How has Orbán Eroded the Rule of Law?
The rule of law is defined as:
“The mechanism, process, institution, practice or norm that supports equality of all citizens before the law, secures a nonarbitrary form of government and generally prevents the arbitrary use of power”.
It is a fundamental value of the EU’s constitutional interlinked ecosystem.
Orbán used his supermajority in 2010, where Fidesz (his party) controlled over 2/3rds of parliament, to pass a new constitution called the Fundamental Law. The new constitution has allowed him to continually entrench his power in an undemocratic manner.
The law reduced the retirement age of judges from 70 to 62 which immediately saw the removal of over 300 judges from courts, including several from their equivalent to the supreme court. He also increased the number of judges within the supreme court from 11 to 15, thus by 2015 Fidesz had selected a majority of the court. The new laws also limited the budgetary powers of the court.
He uses his vast control over the Hungarian media to criticise any ruling he doesn’t agree with. 80% of Hungarian media outlets are now owned by pro-Fidesz oligarchs. In 2020 he condemned a ruling that a school unlawfully segregated a minority of Roma students and signalled that the state should ignore any ruling that orders them to pay the students.
He has attacked Hungary’s educational system; stripping their prestigious Academy of Sciences of autonomy from the government. He has begun to privatise it while placing government officials on its advisory boards.

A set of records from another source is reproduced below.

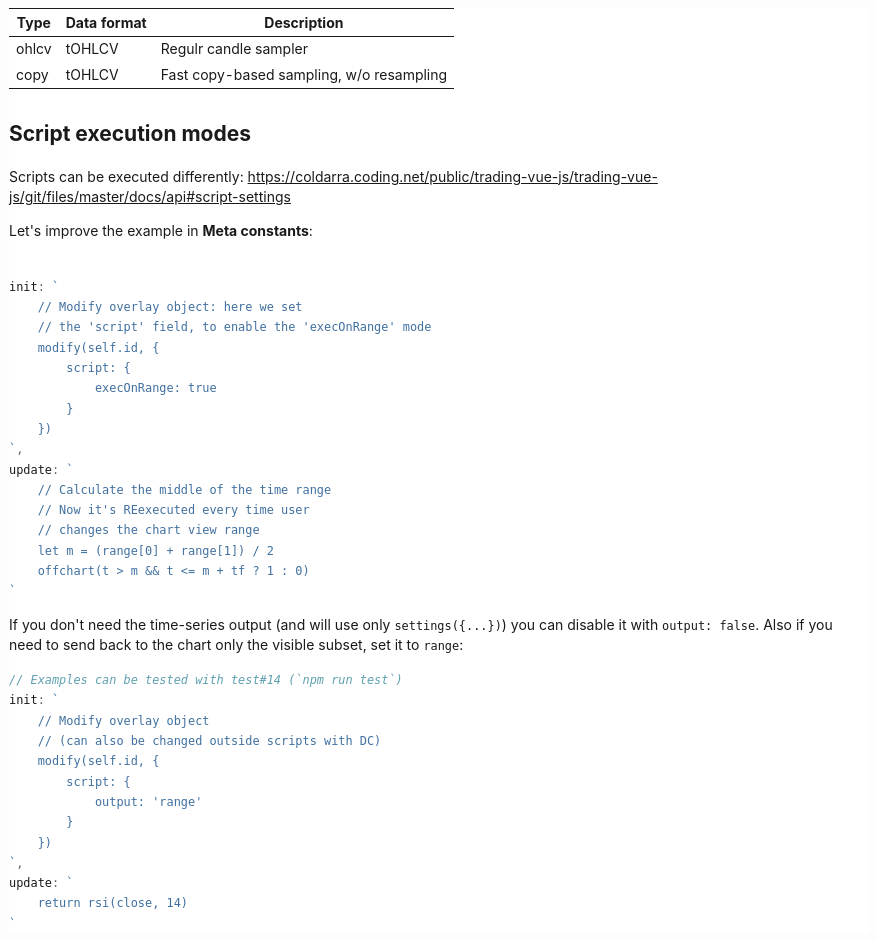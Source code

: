 | Type | Data format | Description |
|---|---|---|
| ohlcv | tOHLCV | Regulr candle sampler |
| copy | tOHLCV | Fast copy-based sampling, w/o resampling |

## Script execution modes

Scripts can be executed differently: https://coldarra.coding.net/public/trading-vue-js/trading-vue-js/git/files/master/docs/api#script-settings

Let's improve the example in **Meta constants**:

```js

init: `
    // Modify overlay object: here we set
    // the 'script' field, to enable the 'execOnRange' mode
    modify(self.id, {
        script: {
            execOnRange: true
        }
    })
`,
update: `
    // Calculate the middle of the time range
    // Now it's REexecuted every time user
    // changes the chart view range
    let m = (range[0] + range[1]) / 2
    offchart(t > m && t <= m + tf ? 1 : 0)
`

```

If you don't need the time-series output (and will use only `settings({...})`) you can disable it with `output: false`. Also if you need to send back to the chart only the visible subset, set it to `range`:

```js
// Examples can be tested with test#14 (`npm run test`)
init: `
    // Modify overlay object
    // (can also be changed outside scripts with DC)
    modify(self.id, {
        script: {
            output: 'range'
        }
    })
`,
update: `
    return rsi(close, 14)
`

```
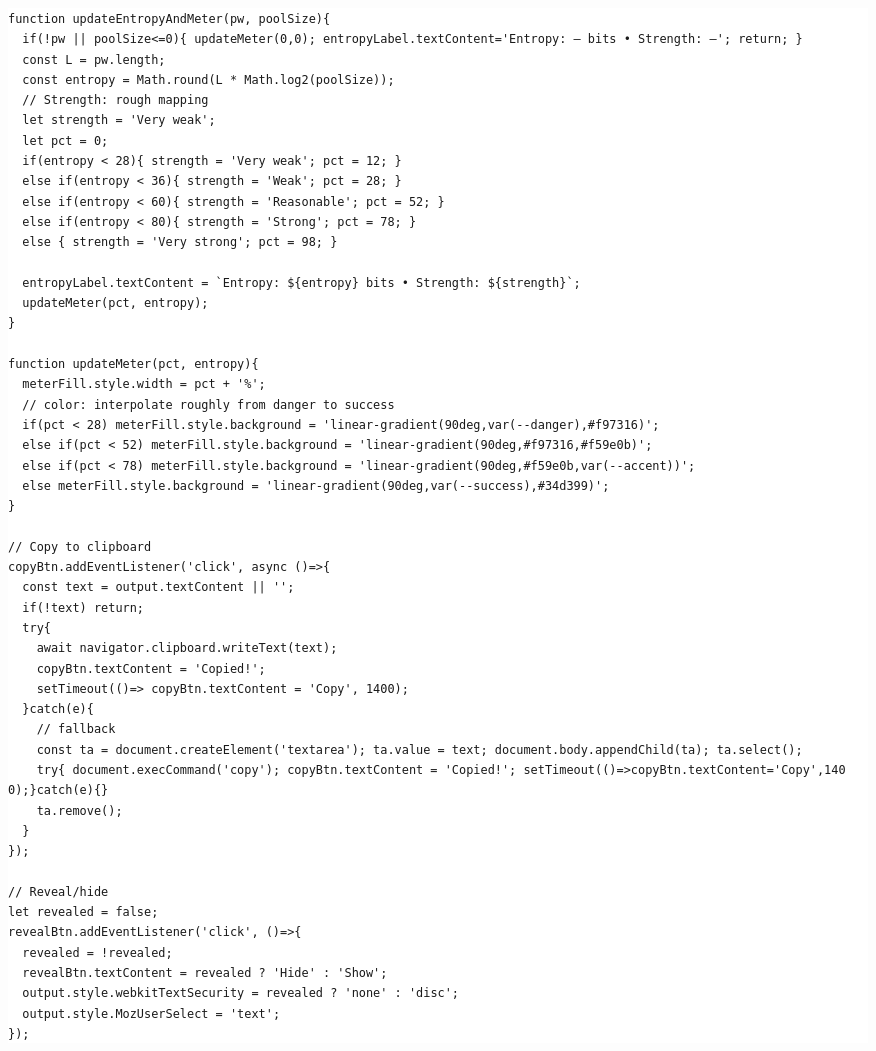    function updateEntropyAndMeter(pw, poolSize){
      if(!pw || poolSize<=0){ updateMeter(0,0); entropyLabel.textContent='Entropy: — bits • Strength: —'; return; }
      const L = pw.length;
      const entropy = Math.round(L * Math.log2(poolSize));
      // Strength: rough mapping
      let strength = 'Very weak';
      let pct = 0;
      if(entropy < 28){ strength = 'Very weak'; pct = 12; }
      else if(entropy < 36){ strength = 'Weak'; pct = 28; }
      else if(entropy < 60){ strength = 'Reasonable'; pct = 52; }
      else if(entropy < 80){ strength = 'Strong'; pct = 78; }
      else { strength = 'Very strong'; pct = 98; }

      entropyLabel.textContent = `Entropy: ${entropy} bits • Strength: ${strength}`;
      updateMeter(pct, entropy);
    }

    function updateMeter(pct, entropy){
      meterFill.style.width = pct + '%';
      // color: interpolate roughly from danger to success
      if(pct < 28) meterFill.style.background = 'linear-gradient(90deg,var(--danger),#f97316)';
      else if(pct < 52) meterFill.style.background = 'linear-gradient(90deg,#f97316,#f59e0b)';
      else if(pct < 78) meterFill.style.background = 'linear-gradient(90deg,#f59e0b,var(--accent))';
      else meterFill.style.background = 'linear-gradient(90deg,var(--success),#34d399)';
    }

    // Copy to clipboard
    copyBtn.addEventListener('click', async ()=>{
      const text = output.textContent || '';
      if(!text) return;
      try{
        await navigator.clipboard.writeText(text);
        copyBtn.textContent = 'Copied!';
        setTimeout(()=> copyBtn.textContent = 'Copy', 1400);
      }catch(e){
        // fallback
        const ta = document.createElement('textarea'); ta.value = text; document.body.appendChild(ta); ta.select();
        try{ document.execCommand('copy'); copyBtn.textContent = 'Copied!'; setTimeout(()=>copyBtn.textContent='Copy',1400);}catch(e){}
        ta.remove();
      }
    });

    // Reveal/hide
    let revealed = false;
    revealBtn.addEventListener('click', ()=>{
      revealed = !revealed;
      revealBtn.textContent = revealed ? 'Hide' : 'Show';
      output.style.webkitTextSecurity = revealed ? 'none' : 'disc';
      output.style.MozUserSelect = 'text';
    });
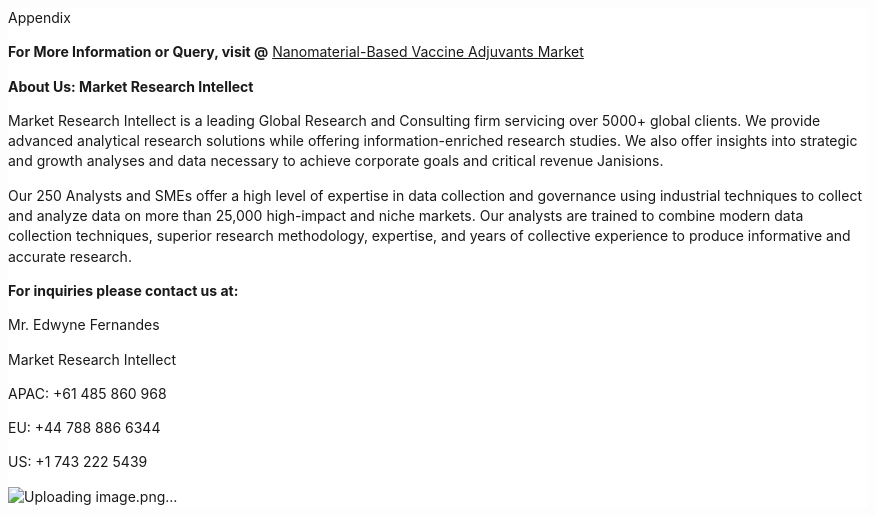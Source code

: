 Appendix</span></em></p><p><span class="font-[700]"><strong>For More Information or Query, visit&nbsp;@</strong>&nbsp;</span><span class="font-[700]"><a href="https://www.marketresearchintellect.com/product/global-nanomaterial-based-vaccine-adjuvants-market/?utm_source=Linkedin&utm_medium=846" target="_blank" data-tracking-control-name="article-ssr-frontend-pulse_little-text-block" data-tracking-will-navigate="" data-test-link="">Nanomaterial-Based Vaccine Adjuvants Market</a></span></p><p><strong><span class="font-[700]">About Us: Market Research Intellect</span></strong></p><p><span class="">Market Research Intellect is a leading Global Research and Consulting firm servicing over 5000+ global clients. We provide advanced analytical research solutions while offering information-enriched research studies.&nbsp;</span>We also offer insights into strategic and growth analyses and data necessary to achieve corporate goals and critical revenue Janisions.</p><p><span class="">Our 250 Analysts and SMEs offer a high level of expertise in data collection and governance using industrial techniques to collect and analyze data on more than 25,000 high-impact and niche markets. Our analysts are trained to combine modern data collection techniques, superior research methodology, expertise, and years of collective experience to produce informative and accurate research.</span></p><p><strong>For inquiries please contact us at:</strong></p><p>Mr. Edwyne Fernandes</p><p>Market Research Intellect</p><p>APAC: +61 485 860 968</p><p>EU: +44 788 886 6344</p><p>US: +1 743 222 5439</p>
![Uploading image.png…]()

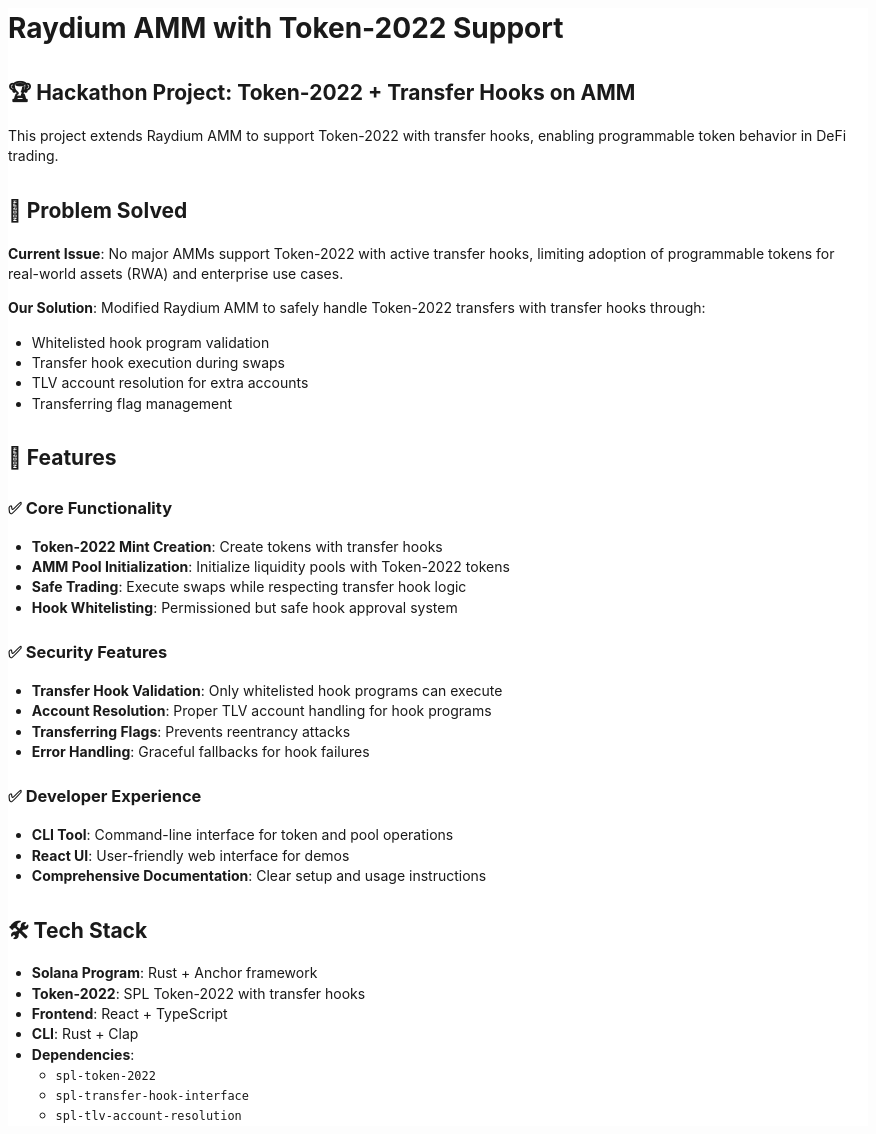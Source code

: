 # Raydium AMM with Token-2022 Support

## 🏆 Hackathon Project: Token-2022 + Transfer Hooks on AMM

This project extends Raydium AMM to support Token-2022 with transfer hooks, enabling programmable token behavior in DeFi trading.

## 🎯 Problem Solved

**Current Issue**: No major AMMs support Token-2022 with active transfer hooks, limiting adoption of programmable tokens for real-world assets (RWA) and enterprise use cases.

**Our Solution**: Modified Raydium AMM to safely handle Token-2022 transfers with transfer hooks through:
- Whitelisted hook program validation
- Transfer hook execution during swaps
- TLV account resolution for extra accounts
- Transferring flag management

## 🚀 Features

### ✅ Core Functionality
- **Token-2022 Mint Creation**: Create tokens with transfer hooks
- **AMM Pool Initialization**: Initialize liquidity pools with Token-2022 tokens
- **Safe Trading**: Execute swaps while respecting transfer hook logic
- **Hook Whitelisting**: Permissioned but safe hook approval system

### ✅ Security Features
- **Transfer Hook Validation**: Only whitelisted hook programs can execute
- **Account Resolution**: Proper TLV account handling for hook programs
- **Transferring Flags**: Prevents reentrancy attacks
- **Error Handling**: Graceful fallbacks for hook failures

### ✅ Developer Experience
- **CLI Tool**: Command-line interface for token and pool operations
- **React UI**: User-friendly web interface for demos
- **Comprehensive Documentation**: Clear setup and usage instructions

## 🛠️ Tech Stack

- **Solana Program**: Rust + Anchor framework
- **Token-2022**: SPL Token-2022 with transfer hooks
- **Frontend**: React + TypeScript
- **CLI**: Rust + Clap
- **Dependencies**: 
  - `spl-token-2022`
  - `spl-transfer-hook-interface`
  - `spl-tlv-account-resolution`
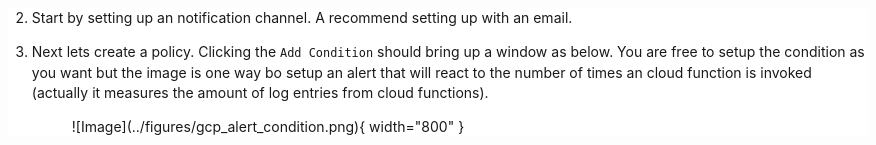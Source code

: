 2. Start by setting up an notification channel. A recommend setting up with an email.

3. Next lets create a policy. Clicking the `Add Condition` should bring up a window as below. You are free to setup the
   condition as you want but the image is one way bo setup an alert that will react to the number of times an cloud
   function is invoked (actually it measures the amount of log entries from cloud functions).

    <figure markdown>
    ![Image](../figures/gcp_alert_condition.png){ width="800" }
    </figure>
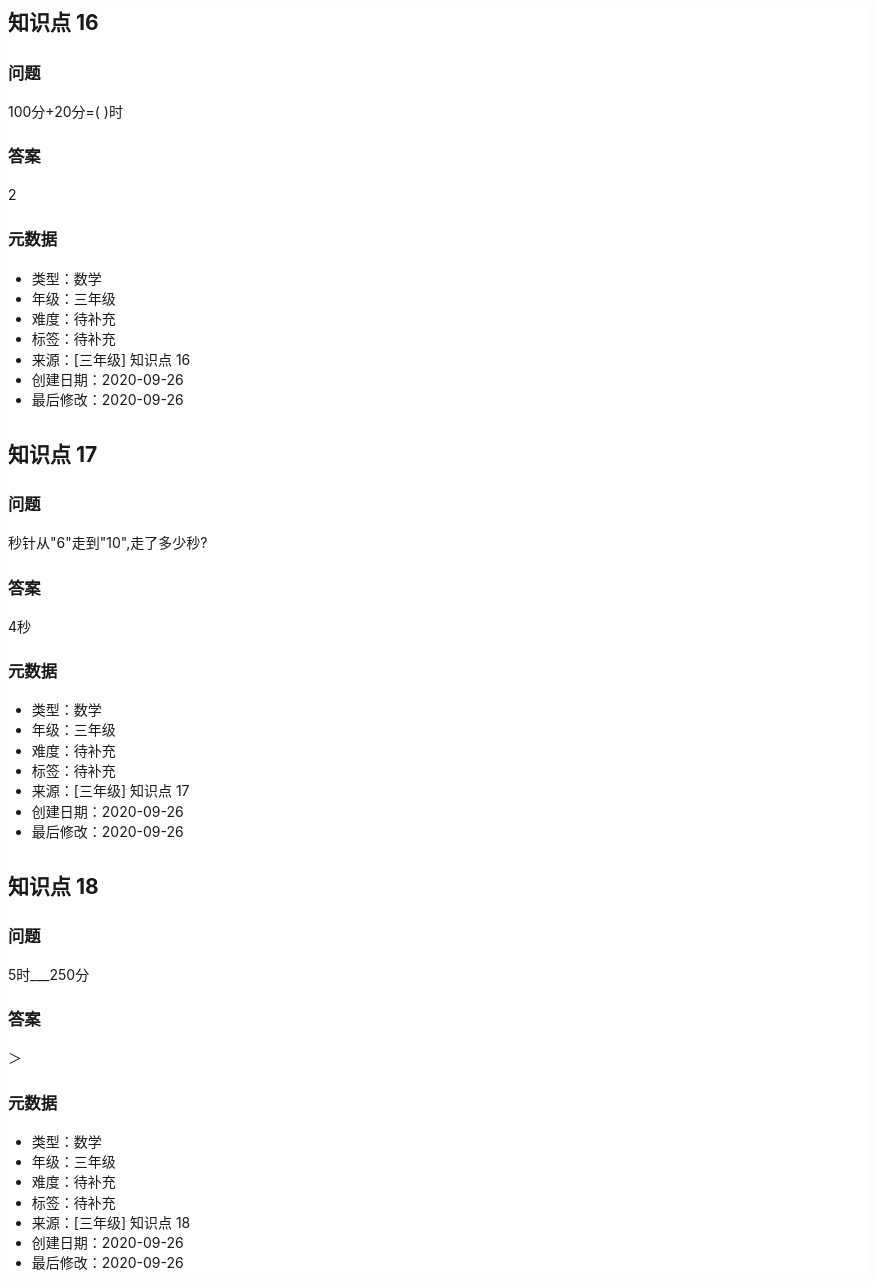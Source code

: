 
## 知识点 16
### 问题
100分+20分=(  )时

### 答案  
2

### 元数据
- 类型：数学
- 年级：三年级
- 难度：待补充
- 标签：待补充
- 来源：[三年级] 知识点 16
- 创建日期：2020-09-26
- 最后修改：2020-09-26


## 知识点 17
### 问题
秒针从"6"走到"10",走了多少秒?

### 答案  
4秒

### 元数据
- 类型：数学
- 年级：三年级
- 难度：待补充
- 标签：待补充
- 来源：[三年级] 知识点 17
- 创建日期：2020-09-26
- 最后修改：2020-09-26


## 知识点 18
### 问题
5时___250分

### 答案  
＞

### 元数据
- 类型：数学
- 年级：三年级
- 难度：待补充
- 标签：待补充
- 来源：[三年级] 知识点 18
- 创建日期：2020-09-26
- 最后修改：2020-09-26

In 2018, the EU triggered Article 7 which accused Hungary of not respecting the values upon which the EU is founded.
The triggering means if the commission unanimously decides that Hungary has violated these core principles then they can suspend their voting rights. This has not happened to date as unanimity looks unlikely with Poland facing similar sanctions supporting Hungary.
To further increase the pressure, in 2021 the European Parliament passed the rule of law conditionality mechanism with a 77% majority. A law that allows the commission to withhold budget payments to countries that shirk the rule of law.
In February ECJ ruled against Hungary arguing a condition of enjoying membership was adherence to the rule of law. Therefore allowing a clear path for the mechanism to be implement; which it was shortly after Orbáns election victory. Hungary is now at risk of losing €40bn of funding.
Orbán has refused to make any concession to date declaring that the commission is unfairly penalising Hungary for its democratic decisions.
The commission is in a difficult position to either
i) take the hardline approach by continuing with the mechanism thus further damaging their relations.
ii) Or, back out risking the commission to look impotent and weak whilst still having Hungary undermine the EU’s principles and values.
The shock waves from war in Ukraine have made the dilemma even more difficult for the commission.
War has Shifted the Balance of Power Within the EU
Hungary has risen to prominence in the EU by blocking the embargo sanction on Russian oil which requires a unanimous decision from all 27 members.
Orbán, who is sympathetic to Russia, argues Hungary is focusing on ensuring the energy security for the landlocked country which relies singularly on the Russian Druzhba pipeline. Hungary’s foreign minister, Péter Szijarto, has said their unwillingness was “not a matter of a lack of political will or timing”.
However, their position has wielded them great power meaning countries such as Germany and France have been unable to curb their decisions. The EU is even considering offering them more money to agree on the Russian oil embargo; in direct contrast to the consensus just a few weeks ago on the rule of law conditionality mechanism which aims to restrict funding.
With an emboldened Hungary it is clear that the commission has side-lined its commitment to the new mechanism. Pursuing the mechanism against a strengthened and arguably pro-Russia Hungary would lead to unpredictable and destabilizing outcomes that would greatly threaten the EU's security.
Therefore it seems looking spineless and powerless is a price the commission is willing to pay to ensure the protection of the EU’s security in the face of Russia.
The headache of Hungary undermining the rule of law will thus remain for the foreseeable future.